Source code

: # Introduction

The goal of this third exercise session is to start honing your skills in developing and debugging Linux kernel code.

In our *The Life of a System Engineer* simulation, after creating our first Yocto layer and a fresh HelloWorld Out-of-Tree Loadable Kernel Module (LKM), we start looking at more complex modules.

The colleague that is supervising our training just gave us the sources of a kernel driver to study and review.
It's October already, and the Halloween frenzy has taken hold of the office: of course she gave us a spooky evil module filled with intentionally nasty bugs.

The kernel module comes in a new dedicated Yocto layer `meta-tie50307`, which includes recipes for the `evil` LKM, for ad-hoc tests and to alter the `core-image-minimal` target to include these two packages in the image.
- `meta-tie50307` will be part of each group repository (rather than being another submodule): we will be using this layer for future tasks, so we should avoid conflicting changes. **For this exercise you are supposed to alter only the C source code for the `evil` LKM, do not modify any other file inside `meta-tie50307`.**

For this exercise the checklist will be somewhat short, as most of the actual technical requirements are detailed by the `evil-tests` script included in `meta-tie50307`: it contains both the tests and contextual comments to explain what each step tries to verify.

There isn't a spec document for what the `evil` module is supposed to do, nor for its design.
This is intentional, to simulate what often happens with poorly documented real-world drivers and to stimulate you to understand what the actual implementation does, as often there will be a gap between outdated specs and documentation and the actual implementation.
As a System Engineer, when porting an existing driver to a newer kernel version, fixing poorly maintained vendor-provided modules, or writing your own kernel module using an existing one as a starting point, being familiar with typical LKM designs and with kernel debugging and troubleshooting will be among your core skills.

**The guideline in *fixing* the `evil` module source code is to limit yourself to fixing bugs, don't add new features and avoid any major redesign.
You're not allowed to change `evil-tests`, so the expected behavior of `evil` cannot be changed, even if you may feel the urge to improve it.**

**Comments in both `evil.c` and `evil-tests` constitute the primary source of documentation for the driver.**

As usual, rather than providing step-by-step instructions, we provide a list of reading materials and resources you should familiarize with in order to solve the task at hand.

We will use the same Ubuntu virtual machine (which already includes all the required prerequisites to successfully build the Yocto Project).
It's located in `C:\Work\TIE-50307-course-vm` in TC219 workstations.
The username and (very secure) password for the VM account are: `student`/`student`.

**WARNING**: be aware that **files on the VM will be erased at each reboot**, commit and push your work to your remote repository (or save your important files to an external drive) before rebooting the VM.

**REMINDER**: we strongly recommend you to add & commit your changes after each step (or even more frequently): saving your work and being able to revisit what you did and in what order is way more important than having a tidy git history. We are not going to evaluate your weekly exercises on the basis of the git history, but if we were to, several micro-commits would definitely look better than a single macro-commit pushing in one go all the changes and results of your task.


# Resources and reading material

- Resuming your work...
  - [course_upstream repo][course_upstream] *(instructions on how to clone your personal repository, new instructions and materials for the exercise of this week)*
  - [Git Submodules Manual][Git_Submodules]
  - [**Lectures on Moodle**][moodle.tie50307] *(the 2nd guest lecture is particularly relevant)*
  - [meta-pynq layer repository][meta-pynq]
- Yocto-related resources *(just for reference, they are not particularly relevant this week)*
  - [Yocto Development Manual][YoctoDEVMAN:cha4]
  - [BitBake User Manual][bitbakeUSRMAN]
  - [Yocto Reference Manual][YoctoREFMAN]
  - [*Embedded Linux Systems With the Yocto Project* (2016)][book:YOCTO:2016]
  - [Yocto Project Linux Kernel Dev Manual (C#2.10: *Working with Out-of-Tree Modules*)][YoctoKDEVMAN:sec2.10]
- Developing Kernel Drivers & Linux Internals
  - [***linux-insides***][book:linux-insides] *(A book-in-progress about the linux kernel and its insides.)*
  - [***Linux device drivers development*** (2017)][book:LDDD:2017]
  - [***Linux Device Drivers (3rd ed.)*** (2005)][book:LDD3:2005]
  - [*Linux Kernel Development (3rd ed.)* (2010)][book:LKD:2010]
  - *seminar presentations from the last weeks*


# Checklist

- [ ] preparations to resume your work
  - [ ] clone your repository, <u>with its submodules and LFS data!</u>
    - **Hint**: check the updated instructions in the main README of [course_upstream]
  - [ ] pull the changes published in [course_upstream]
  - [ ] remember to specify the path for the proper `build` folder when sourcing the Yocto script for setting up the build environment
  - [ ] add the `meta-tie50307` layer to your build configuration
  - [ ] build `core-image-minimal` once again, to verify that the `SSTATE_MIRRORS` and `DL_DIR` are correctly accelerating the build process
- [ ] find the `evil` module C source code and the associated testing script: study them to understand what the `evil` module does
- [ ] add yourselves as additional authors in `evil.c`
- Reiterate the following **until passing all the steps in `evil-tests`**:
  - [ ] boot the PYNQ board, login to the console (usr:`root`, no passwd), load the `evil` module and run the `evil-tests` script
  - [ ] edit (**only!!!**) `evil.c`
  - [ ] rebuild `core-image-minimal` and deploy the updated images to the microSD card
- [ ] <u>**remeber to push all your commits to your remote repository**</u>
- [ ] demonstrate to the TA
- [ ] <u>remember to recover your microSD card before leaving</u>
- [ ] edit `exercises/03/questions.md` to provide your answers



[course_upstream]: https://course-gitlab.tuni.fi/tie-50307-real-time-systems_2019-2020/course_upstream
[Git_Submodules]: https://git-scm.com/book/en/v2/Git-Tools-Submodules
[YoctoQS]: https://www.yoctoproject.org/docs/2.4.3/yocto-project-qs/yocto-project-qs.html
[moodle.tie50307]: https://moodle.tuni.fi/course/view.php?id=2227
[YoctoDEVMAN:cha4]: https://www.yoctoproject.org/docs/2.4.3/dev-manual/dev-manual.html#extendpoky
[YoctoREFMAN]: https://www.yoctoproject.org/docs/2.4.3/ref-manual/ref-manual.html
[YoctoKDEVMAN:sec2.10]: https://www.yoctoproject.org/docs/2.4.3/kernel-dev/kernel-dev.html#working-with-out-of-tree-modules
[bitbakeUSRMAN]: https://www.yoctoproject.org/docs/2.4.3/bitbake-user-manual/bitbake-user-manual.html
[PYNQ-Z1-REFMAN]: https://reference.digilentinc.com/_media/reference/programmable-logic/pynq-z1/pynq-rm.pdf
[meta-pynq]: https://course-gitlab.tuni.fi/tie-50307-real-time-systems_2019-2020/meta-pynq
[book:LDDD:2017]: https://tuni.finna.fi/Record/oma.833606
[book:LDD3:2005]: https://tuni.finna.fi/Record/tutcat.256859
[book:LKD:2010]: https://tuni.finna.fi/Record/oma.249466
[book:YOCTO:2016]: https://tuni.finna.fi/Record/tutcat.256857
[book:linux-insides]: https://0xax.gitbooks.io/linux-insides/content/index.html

########

■ **Exercise details**:
Restate the listing word for word.

■ **Result**:
Source code

: # Introduction

The goal of this third exercise session is to start honing your skills in developing and debugging Linux kernel code.

In our *The Life of a System Engineer* simulation, after creating our first Yocto layer and a fresh HelloWorld Out-of-Tree Loadable Kernel Module (LKM), we start looking at more complex modules.

The colleague that is supervising our training just gave us the sources of a kernel driver to study and review.
It's October already, and the Halloween frenzy has taken hold of the office: of course she gave us a spooky evil module filled with intentionally nasty bugs.

The kernel module comes in a new dedicated Yocto layer `meta-tie50307`, which includes recipes for the `evil` LKM, for ad-hoc tests and to alter the `core-image-minimal` target to include these two packages in the image.
- `meta-tie50307` will be part of each group repository (rather than being another submodule): we will be using this layer for future tasks, so we should avoid conflicting changes. **For this exercise you are supposed to alter only the C source code for the `evil` LKM, do not modify any other file inside `meta-tie50307`.**

For this exercise the checklist will be somewhat short, as most of the actual technical requirements are detailed by the `evil-tests` script included in `meta-tie50307`: it contains both the tests and contextual comments to explain what each step tries to verify.

There isn't a spec document for what the `evil` module is supposed to do, nor for its design.
This is intentional, to simulate what often happens with poorly documented real-world drivers and to stimulate you to understand what the actual implementation does, as often there will be a gap between outdated specs and documentation and the actual implementation.
As a System Engineer, when porting an existing driver to a newer kernel version, fixing poorly maintained vendor-provided modules, or writing your own kernel module using an existing one as a starting point, being familiar with typical LKM designs and with kernel debugging and troubleshooting will be among your core skills.

**The guideline in *fixing* the `evil` module source code is to limit yourself to fixing bugs, don't add new features and avoid any major redesign.
You're not allowed to change `evil-tests`, so the expected behavior of `evil` cannot be changed, even if you may feel the urge to improve it.**

**Comments in both `evil.c` and `evil-tests` constitute the primary source of documentation for the driver.**

As usual, rather than providing step-by-step instructions, we provide a list of reading materials and resources you should familiarize with in order to solve the task at hand.

We will use the same Ubuntu virtual machine (which already includes all the required prerequisites to successfully build the Yocto Project).
It's located in `C:\Work\TIE-50307-course-vm` in TC219 workstations.
The username and (very secure) password for the VM account are: `student`/`student`.

**WARNING**: be aware that **files on the VM will be erased at each reboot**, commit and push your work to your remote repository (or save your important files to an external drive) before rebooting the VM.

**REMINDER**: we strongly recommend you to add & commit your changes after each step (or even more frequently): saving your work and being able to revisit what you did and in what order is way more important than having a tidy git history. We are not going to evaluate your weekly exercises on the basis of the git history, but if we were to, several micro-commits would definitely look better than a single macro-commit pushing in one go all the changes and results of your task.


# Resources and reading material

- Resuming your work...
  - [course_upstream repo][course_upstream] *(instructions on how to clone your personal repository, new instructions and materials for the exercise of this week)*
  - [Git Submodules Manual][Git_Submodules]
  - [**Lectures on Moodle**][moodle.tie50307] *(the 2nd guest lecture is particularly relevant)*
  - [meta-pynq layer repository][meta-pynq]
- Yocto-related resources *(just for reference, they are not particularly relevant this week)*
  - [Yocto Development Manual][YoctoDEVMAN:cha4]
  - [BitBake User Manual][bitbakeUSRMAN]
  - [Yocto Reference Manual][YoctoREFMAN]
  - [*Embedded Linux Systems With the Yocto Project* (2016)][book:YOCTO:2016]
  - [Yocto Project Linux Kernel Dev Manual (C#2.10: *Working with Out-of-Tree Modules*)][YoctoKDEVMAN:sec2.10]
- Developing Kernel Drivers & Linux Internals
  - [***linux-insides***][book:linux-insides] *(A book-in-progress about the linux kernel and its insides.)*
  - [***Linux device drivers development*** (2017)][book:LDDD:2017]
  - [***Linux Device Drivers (3rd ed.)*** (2005)][book:LDD3:2005]
  - [*Linux Kernel Development (3rd ed.)* (2010)][book:LKD:2010]
  - *seminar presentations from the last weeks*


# Checklist

- [ ] preparations to resume your work
  - [ ] clone your repository, <u>with its submodules and LFS data!</u>
    - **Hint**: check the updated instructions in the main README of [course_upstream]
  - [ ] pull the changes published in [course_upstream]
  - [ ] remember to specify the path for the proper `build` folder when sourcing the Yocto script for setting up the build environment
  - [ ] add the `meta-tie50307` layer to your build configuration
  - [ ] build `core-image-minimal` once again, to verify that the `SSTATE_MIRRORS` and `DL_DIR` are correctly accelerating the build process
- [ ] find the `evil` module C source code and the associated testing script: study them to understand what the `evil` module does
- [ ] add yourselves as additional authors in `evil.c`
- Reiterate the following **until passing all the steps in `evil-tests`**:
  - [ ] boot the PYNQ board, login to the console (usr:`root`, no passwd), load the `evil` module and run the `evil-tests` script
  - [ ] edit (**only!!!**) `evil.c`
  - [ ] rebuild `core-image-minimal` and deploy the updated images to the microSD card
- [ ] <u>**remeber to push all your commits to your remote repository**</u>
- [ ] demonstrate to the TA
- [ ] <u>remember to recover your microSD card before leaving</u>
- [ ] edit `exercises/03/questions.md` to provide your answers



[course_upstream]: https://course-gitlab.tuni.fi/tie-50307-real-time-systems_2019-2020/course_upstream
[Git_Submodules]: https://git-scm.com/book/en/v2/Git-Tools-Submodules
[YoctoQS]: https://www.yoctoproject.org/docs/2.4.3/yocto-project-qs/yocto-project-qs.html
[moodle.tie50307]: https://moodle.tuni.fi/course/view.php?id=2227
[YoctoDEVMAN:cha4]: https://www.yoctoproject.org/docs/2.4.3/dev-manual/dev-manual.html#extendpoky
[YoctoREFMAN]: https://www.yoctoproject.org/docs/2.4.3/ref-manual/ref-manual.html
[YoctoKDEVMAN:sec2.10]: https://www.yoctoproject.org/docs/2.4.3/kernel-dev/kernel-dev.html#working-with-out-of-tree-modules
[bitbakeUSRMAN]: https://www.yoctoproject.org/docs/2.4.3/bitbake-user-manual/bitbake-user-manual.html
[PYNQ-Z1-REFMAN]: https://reference.digilentinc.com/_media/reference/programmable-logic/pynq-z1/pynq-rm.pdf
[meta-pynq]: https://course-gitlab.tuni.fi/tie-50307-real-time-systems_2019-2020/meta-pynq
[book:LDDD:2017]: https://tuni.finna.fi/Record/oma.833606
[book:LDD3:2005]: https://tuni.finna.fi/Record/tutcat.256859
[book:LKD:2010]: https://tuni.finna.fi/Record/oma.249466
[book:YOCTO:2016]: https://tuni.finna.fi/Record/tutcat.256857
[book:linux-insides]: https://0xax.gitbooks.io/linux-insides/content/index.html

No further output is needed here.